(Records for processing)

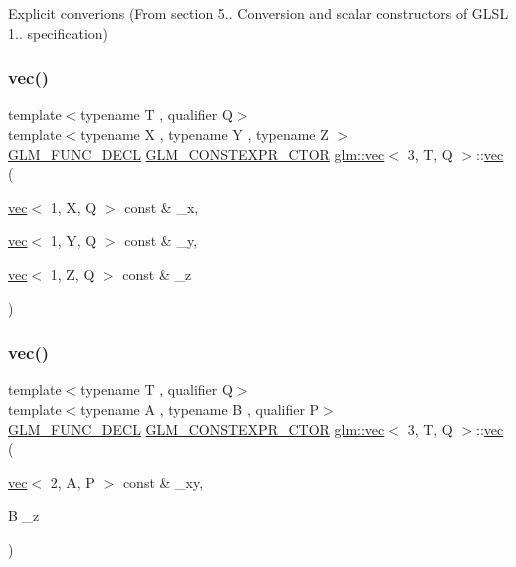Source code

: Explicit converions (From section 5.. Conversion and scalar constructors of G\+L\+SL 1.. specification) 

\mbox{\label{structglm_1_1vec_3_013_00_01_t_00_01_q_01_4_a9aa0a92a8278c84bf0fd3090cbc414d6}} 
\subsubsection{\texorpdfstring{vec()}{vec()}\hspace{0.1cm}{\footnotesize\ttfamily [7/23]}}
{\footnotesize\ttfamily template$<$typename T , qualifier Q$>$ \\
template$<$typename X , typename Y , typename Z $>$ \\
\hyperlink{setup_8hpp_ab2d052de21a70539923e9bcbf6e83a51}{G\+L\+M\+\_\+\+F\+U\+N\+C\+\_\+\+D\+E\+CL} \hyperlink{setup_8hpp_ad34178a09666081abdb573c14d1f4a5a}{G\+L\+M\+\_\+\+C\+O\+N\+S\+T\+E\+X\+P\+R\+\_\+\+C\+T\+OR} \hyperlink{structglm_1_1vec}{glm\+::vec}$<$ 3, T, Q $>$\+::\hyperlink{structglm_1_1vec}{vec} (\begin{DoxyParamCaption}\item[{\hyperlink{structglm_1_1vec}{vec}$<$ 1, X, Q $>$ const \&}]{\+\_\+x,  }\item[{\hyperlink{structglm_1_1vec}{vec}$<$ 1, Y, Q $>$ const \&}]{\+\_\+y,  }\item[{\hyperlink{structglm_1_1vec}{vec}$<$ 1, Z, Q $>$ const \&}]{\+\_\+z }\end{DoxyParamCaption})}

\mbox{\label{structglm_1_1vec_3_013_00_01_t_00_01_q_01_4_a7c657ca44f6029476baa5ad38c8e6220}} 
\subsubsection{\texorpdfstring{vec()}{vec()}\hspace{0.1cm}{\footnotesize\ttfamily [8/23]}}
{\footnotesize\ttfamily template$<$typename T , qualifier Q$>$ \\
template$<$typename A , typename B , qualifier P$>$ \\
\hyperlink{setup_8hpp_ab2d052de21a70539923e9bcbf6e83a51}{G\+L\+M\+\_\+\+F\+U\+N\+C\+\_\+\+D\+E\+CL} \hyperlink{setup_8hpp_ad34178a09666081abdb573c14d1f4a5a}{G\+L\+M\+\_\+\+C\+O\+N\+S\+T\+E\+X\+P\+R\+\_\+\+C\+T\+OR} \hyperlink{structglm_1_1vec}{glm\+::vec}$<$ 3, T, Q $>$\+::\hyperlink{structglm_1_1vec}{vec} (\begin{DoxyParamCaption}\item[{\hyperlink{structglm_1_1vec}{vec}$<$ 2, A, P $>$ const \&}]{\+\_\+xy,  }\item[{B}]{\+\_\+z }\end{DoxyParamCaption})}




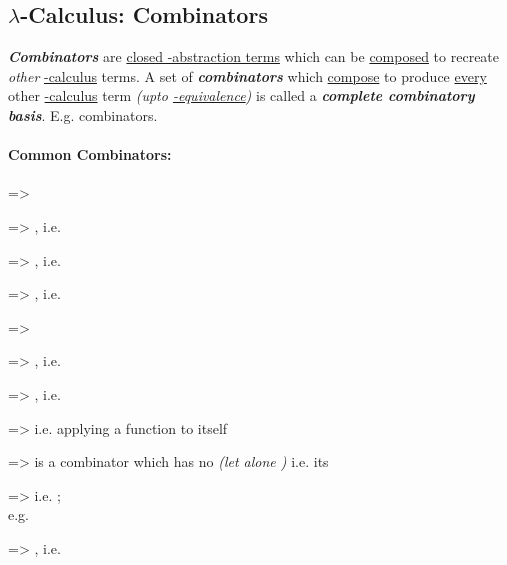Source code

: \subsection*{\texorpdfstring{$\lambda$-Calculus: Combinators}{-Calculus: Combinators}}

\textbf{\textit{Combinators}} are \ul{closed \iMbox{\lambda}-abstraction
    terms} which can be \ul{composed} to recreate \textit{other}
\ul{\iMbox{\lambda}-calculus} terms. A set of
\textbf{\textit{combinators}} which \ul{compose} to produce \ul{every}
other \ul{\iMbox{\lambda}-calculus} term \textit{(upto
    \ul{\iMbox{\beta \eta}-equivalence})} is called a
\textbf{\textit{complete combinatory basis}}. E.g.  combinators.

\hSep
\vspace{2pt}

\paragraph*{Common Combinators:}

 => 

 =>
, i.e. 

 => ,
i.e. 

 => , i.e. 

 => 

 => , i.e. 

 => ,
i.e. 

 => 
i.e. applying a function to itself

 => \iMbox{\Omega \equiv \omega \omega} is a 
combinator which has no  \textit{(let alone
    )} i.e. its 

 => 
i.e. ; \\
e.g. 

 => , i.e. 

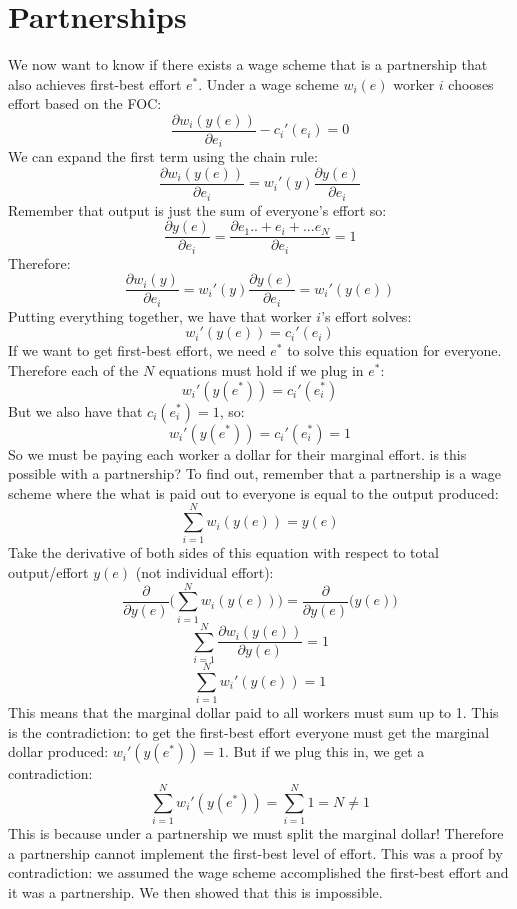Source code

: \documentclass{article}
\begin{document}
\section{Partnerships}


We now want to know if there exists a wage scheme that is a partnership that also achieves first-best effort $e^*$. Under a wage scheme $w_i(e)$ worker $i$ chooses effort based on the FOC:
\[\frac{\partial w_i(y(e))}{\partial e_i}-c_i'(e_i)=0\]
We can expand the first term using the chain rule:
\[\frac{\partial w_i(y(e))}{\partial e_i}=w_i'(y) \frac{\partial y(e)}{\partial e_i} \]
Remember that output is just the sum of everyone's effort so:
\[\frac{\partial y(e)}{\partial e_i} = \frac{\partial e_1..+e_i+...e_N}{\partial e_i}= 1 \]
Therefore:
\[\frac{\partial w_i(y)}{\partial e_i}=w_i'(y) \frac{\partial y(e)}{\partial e_i} = w_i'(y(e))\]
Putting everything together, we have that worker $i$'s effort solves:
\[ w_i'(y(e)) =c_i'(e_i) \]
If we want to get first-best effort, we need $e^*$ to solve this equation for everyone. Therefore each of the $N$ equations must hold if we plug in $e^*$:
\[ w_i'(y(e^*)) =c_i'(e_i^*) \]
But we also have that $c_i(e^*_i)=1$, so:
\[ w_i'(y(e^*)) =c_i'(e_i^*)=1 \]
So we must be paying each worker a dollar for their marginal effort. is this possible with a partnership? To find out, remember that a partnership is a wage scheme where the what is paid out to everyone is equal to the output produced:
\[\sum_{i=1}^N w_i(y(e))=y(e)\]
Take the derivative of both sides of this equation with respect to total output/effort $y(e)$ (not individual effort):
\[ \frac{\partial } {\partial y(e)} \bigg ( \sum_{i=1}^N w_i(y(e)) \bigg )=\frac{\partial } {\partial y(e)} \bigg ( y(e) \bigg ) \]
\[  \sum_{i=1}^N \frac{\partial w_i(y(e))} {\partial y(e)}  =1 \]
\[  \sum_{i=1}^N w_i'(y(e))  =1 \]
This means that the marginal dollar paid to all workers must sum up to 1. This is the contradiction: to get the first-best effort everyone must get the marginal dollar produced: $w_i'(y(e^*))=1$. But if we plug this in, we get a contradiction:
\[  \sum_{i=1}^N w_i'(y(e^*)) = \sum_{i=1}^N 1=N  \neq 1 \]
This is because under a partnership we must split the marginal dollar! Therefore a partnership cannot implement the first-best level of effort. This was a proof by contradiction: we assumed the wage scheme accomplished the first-best effort and it was a partnership. We then showed that this is impossible.
\end{document}
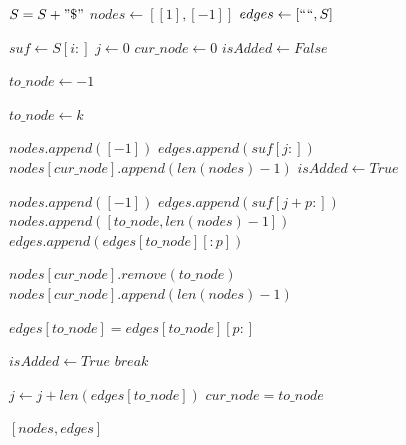 \documentclass[letterpaper, 11pt]{article}
\begin{document}
\clearpage
\begin{algorithmic}[1]
\State $S = S + " \$ "$
\State $nodes \gets [[1], [-1]]$
\State $edges \gets [`` ``, S]$

\item[]
\State $suf \gets S[i:]$
\State $j \gets 0$
\State $cur\_node \gets 0$
\State $isAdded \gets False$

\item[]
\State $to\_node \gets -1$

\State $to\_node \gets k$
\EndIf
\EndFor

\item[]

\State $nodes.append([-1])$ 
\State $edges.append(suf[j:])$  
\State $nodes[cur\_node].append(len(nodes) - 1)$ 
\State $isAdded \gets True$
\Else
{}

\State $nodes.append([-1])$ 
\State $edges.append(suf[j + p:])$ 
\State $nodes.append([to\_node, len(nodes) - 1])$ 
\State $edges.append(edges[to\_node][:p])$ 

\item[]
\item[] 
\State $nodes[cur\_node].remove(to\_node)$
\State $nodes[cur\_node].append(len(nodes) - 1)$ 

\State $edges[to\_node] = edges[to\_node][p:]$ 


\State $isAdded \gets True$
\State $break$
\EndIf

\EndFor

\State $j \gets j + len(edges[to\_node])$
\State $cur\_node = to\_node$

\EndIf

\EndWhile

\EndFor
\item[]
\State \Return $[nodes, edges]$
\EndProcedure
\end{algorithmic}


\clearpage
\end{document}
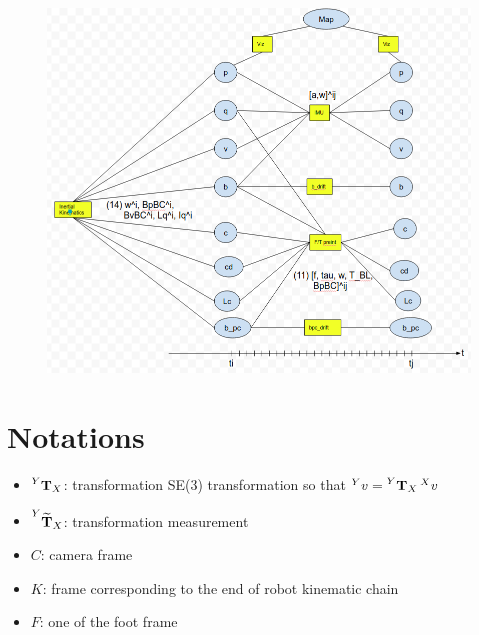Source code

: \documentclass[11pt]{article}
\newcommand{\T}[2]{\prescript{#1}{}{\bfT}_{#2}}
\newcommand{\Tm}[2]{\prescript{#1}{}{\widetilde{\bfT}}_{#2}}
\begin{document}
\begin{figure}[ht]
    \centering
    \includegraphics[width=1\linewidth]{img/HumanoidStateFactorGraph.png}
    \label{fig:my_label}
\end{figure}





\section{Notations}
\begin{itemize}
    \item $\T{Y}{X}$: transformation SE(3) transformation so that $\prescript{Y}{}{v}=\T{Y}{X}\prescript{X}{}{v}$
    \item $\Tm{Y}{X}$: transformation measurement
    \item $C$: camera frame
    \item $K$: frame corresponding to the end of robot kinematic chain 
    \item $F$: one of the foot frame 
\end{itemize}
\end{document}
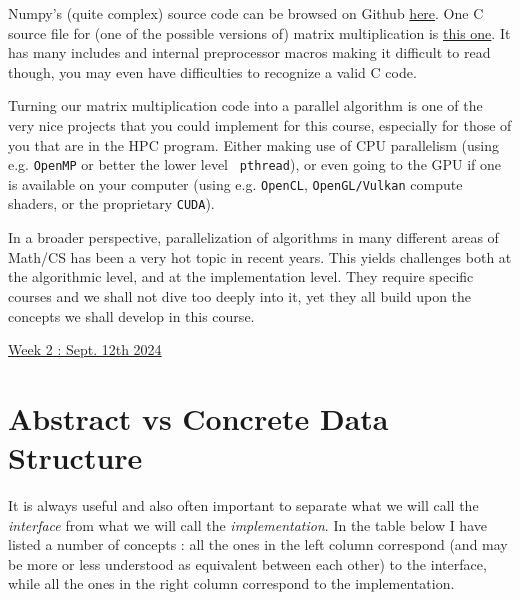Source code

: \documentclass[12pt]{article}
\theoremstyle{plain}
\theoremstyle{remark}
\begin{document}
Numpy's (quite complex) source code can be browsed on Github 
\href{https://github.com/numpy/numpy/tree/main}{here}. One C source
file for (one of the possible versions of) matrix multiplication is
\href{https://github.com/numpy/numpy/blob/main/numpy/_core/src/umath/matmul.c.src}{this
one}. It has many includes and internal preprocessor macros making it difficult 
to read though, you may even have difficulties to recognize a valid C code.   

\medskip

Turning our matrix multiplication code into a parallel algorithm is one of the
very nice projects that you could implement for this course, especially for
those of you that are in the HPC program. Either making use of
CPU parallelism (using e.g. {\tt OpenMP} or better the lower level {\tt
pthread}), or even going to the GPU if one is 
available on your computer (using e.g. {\tt OpenCL}, {\tt OpenGL/Vulkan} 
compute shaders, or the proprietary {\tt CUDA}).

\medskip

In a broader perspective, parallelization of algorithms in many different areas
of Math/CS has been a very hot topic in recent years. This yields challenges both at the
algorithmic level, and at the implementation level. They require specific courses 
and we shall not dive too deeply into it, yet they all build upon the concepts
we shall develop in this course.

\pagebreak

\noindent \underline{{\sc Week 2 : Sept. 12th 2024}}

\section{Abstract vs Concrete Data Structure}

It is always useful and also often important to separate what we will call the 
{\it interface} from what we will call the {\it implementation}. In the table
below I have listed a number of concepts : all the ones in the left column
correspond (and may be more or less understood as equivalent between each
other) to the interface, while all the ones in the right column correspond to
the implementation.

\medskip
\end{document}
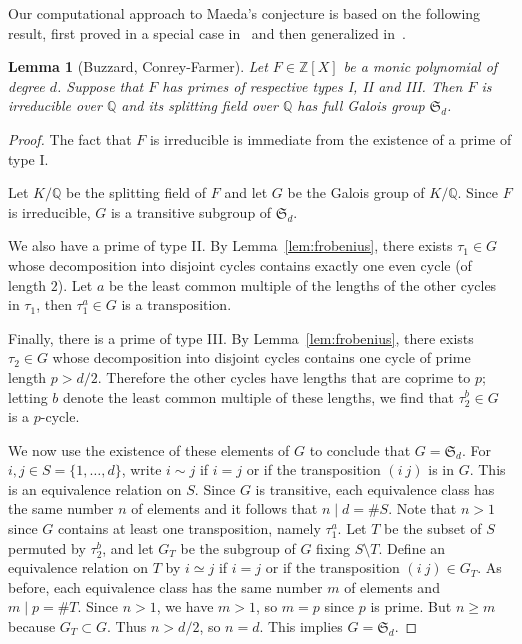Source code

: \documentclass[11pt]{article}
\theoremstyle{plain}
\newtheorem{lemma}[theorem]{Lemma}
\theoremstyle{definition}
\theoremstyle{remark}
\numberwithin{equation}{section}
\newcommand{\ZZ}{\mathbb{Z}}
\newcommand{\QQ}{\mathbb{Q}}
\renewcommand{\SS}{\mathfrak{S}}
\begin{document}
Our computational approach to Maeda's conjecture is based on the following
result, first proved in a special case in~\cite{Buzzard} and then generalized
in~\cite{ConreyFarmer}.

\begin{lemma}[Buzzard, Conrey-Farmer]
  Let $F\in\ZZ[X]$ be a monic polynomial of degree $d$.  Suppose that $F$ has
  primes of respective types I, II and III.  Then $F$
  is irreducible over $\QQ$ and its splitting field over $\QQ$ has full Galois
  group $\SS_d$.
\end{lemma}
\begin{proof}
  The fact that $F$ is irreducible is immediate from the existence of a prime of type
  I. 

  Let $K/\QQ$ be the splitting field of $F$ and let $G$ be the Galois group of
  $K/\QQ$.  Since $F$ is irreducible, $G$ is a transitive subgroup of $\SS_d$. 

  We also have a prime of type II.
  By Lemma~\ref{lem:frobenius}, there exists $\tau_1\in G$ whose decomposition
  into disjoint cycles contains exactly one even cycle (of length
  $2$).  Let $a$ be the least common multiple of the lengths of the other
  cycles in $\tau_1$, then $\tau_1^a\in G$ is a transposition.
  
  Finally, there is a prime of type III.  By Lemma~\ref{lem:frobenius}, there
  exists $\tau_2\in G$ whose decomposition into disjoint cycles contains one
  cycle of prime length $p>d/2$.  Therefore the other cycles have
  lengths that are coprime to $p$; letting $b$ denote the least common
  multiple of these lengths, we find that $\tau_2^b\in G$ is a $p$-cycle.

  We now use the existence of these elements of $G$ to conclude that
  $G=\SS_d$.  For $i,j\in S=\{1,\ldots,d\}$, write $i\sim j$ if $i=j$ or if
  the transposition $(i~j)$ is in $G$.  This is an equivalence relation on
  $S$.  Since $G$ is
  transitive, each equivalence class has the same number $n$ of elements 
  and it follows that $n\mid d=\#S$. Note that $n>1$ since $G$ contains at least one
  transposition, namely $\tau_1^a$. 
  Let $T$ be the subset of $S$ permuted by
  $\tau_2^b$, and let $G_T$ be the subgroup of $G$ fixing $S\setminus T$.
  Define an equivalence relation on $T$ by $i\simeq j$ if $i=j$ or if the transposition
  $(i~j) \in G_T$. As before, each equivalence class has the same number $m$ of elements
  and $m\mid p=\#T$. Since $n>1$, we have $m>1$, so $m=p$ since $p$ is prime.
  But $n\geq m$ because $G_T\subset G$. Thus $n>d/2$, so $n=d$. This implies $G=\SS_d$. 
\end{proof}
\end{document}
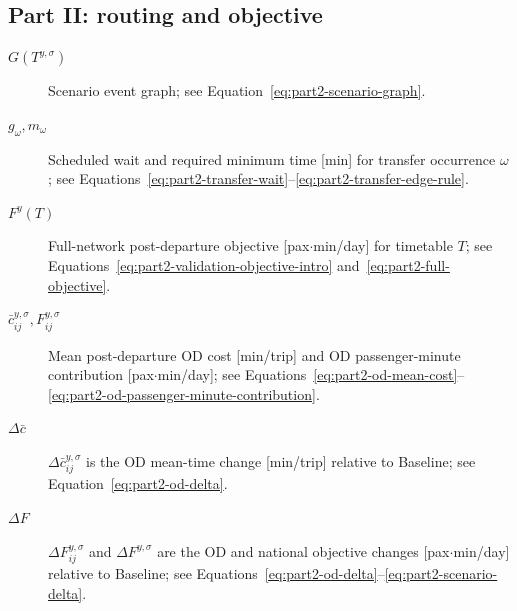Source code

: \documentclass[preprint,12pt]{elsarticle}
\begin{document}
\subsection*{Part II: routing and objective}
\begin{description}
    \item[$G(T^{y,\sigma})$] Scenario event graph; see Equation~\eqref{eq:part2-scenario-graph}.
    \item[$g_\omega,m_\omega$] Scheduled wait and required minimum time [min] for transfer occurrence \(\omega\); see Equations~\eqref{eq:part2-transfer-wait}--\eqref{eq:part2-transfer-edge-rule}.
    \item[$F^y(T)$] Full-network post-departure objective [pax\(\cdot\)min/day] for timetable \(T\); see Equations~\eqref{eq:part2-validation-objective-intro} and~\eqref{eq:part2-full-objective}.
    \item[$\bar c_{ij}^{y,\sigma},F_{ij}^{y,\sigma}$] Mean post-departure OD cost [min/trip] and OD passenger-minute contribution [pax\(\cdot\)min/day]; see Equations~\eqref{eq:part2-od-mean-cost}--\eqref{eq:part2-od-passenger-minute-contribution}.
    \item[$\Delta\bar c$] \(\Delta\bar c_{ij}^{y,\sigma}\) is the OD mean-time change [min/trip] relative to Baseline; see Equation~\eqref{eq:part2-od-delta}.
    \item[$\Delta F$] \(\Delta F_{ij}^{y,\sigma}\) and \(\Delta F^{y,\sigma}\) are the OD and national objective changes [pax\(\cdot\)min/day] relative to Baseline; see Equations~\eqref{eq:part2-od-delta}--\eqref{eq:part2-scenario-delta}.
\end{description}
\end{document}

(End Records for processing)

Above this task is a listing. Restate, word for word and with nothing added, the lines from the one with "Remember that output" through the one with "w_i'(y(e^*)) =c_i'(e_i^*)=1 \]".

Remember that output is just the sum of everyone's effort so:
\[\frac{\partial y(e)}{\partial e_i} = \frac{\partial e_1..+e_i+...e_N}{\partial e_i}= 1 \]
Therefore:
\[\frac{\partial w_i(y)}{\partial e_i}=w_i'(y) \frac{\partial y(e)}{\partial e_i} = w_i'(y(e))\]
Putting everything together, we have that worker $i$'s effort solves:
\[ w_i'(y(e)) =c_i'(e_i) \]
If we want to get first-best effort, we need $e^*$ to solve this equation for everyone. Therefore each of the $N$ equations must hold if we plug in $e^*$:
\[ w_i'(y(e^*)) =c_i'(e_i^*) \]
But we also have that $c_i(e^*_i)=1$, so:
\[ w_i'(y(e^*)) =c_i'(e_i^*)=1 \]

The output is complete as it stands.